What to produce:
Consider the records below. How many of their lines include the word "function"? State the number and nothing else.

Content starts

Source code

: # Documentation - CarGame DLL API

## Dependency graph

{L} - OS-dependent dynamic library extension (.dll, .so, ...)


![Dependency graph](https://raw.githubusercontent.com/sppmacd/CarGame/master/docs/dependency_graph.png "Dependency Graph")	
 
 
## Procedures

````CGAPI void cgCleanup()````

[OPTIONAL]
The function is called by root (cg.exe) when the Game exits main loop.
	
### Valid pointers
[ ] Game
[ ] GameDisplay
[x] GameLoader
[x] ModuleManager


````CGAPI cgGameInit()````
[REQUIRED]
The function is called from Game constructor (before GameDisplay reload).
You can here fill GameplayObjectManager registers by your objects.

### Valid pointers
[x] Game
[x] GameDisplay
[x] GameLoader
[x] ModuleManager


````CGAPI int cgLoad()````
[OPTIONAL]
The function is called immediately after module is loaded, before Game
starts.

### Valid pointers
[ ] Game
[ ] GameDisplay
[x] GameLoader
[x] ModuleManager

Content ends

Response:
3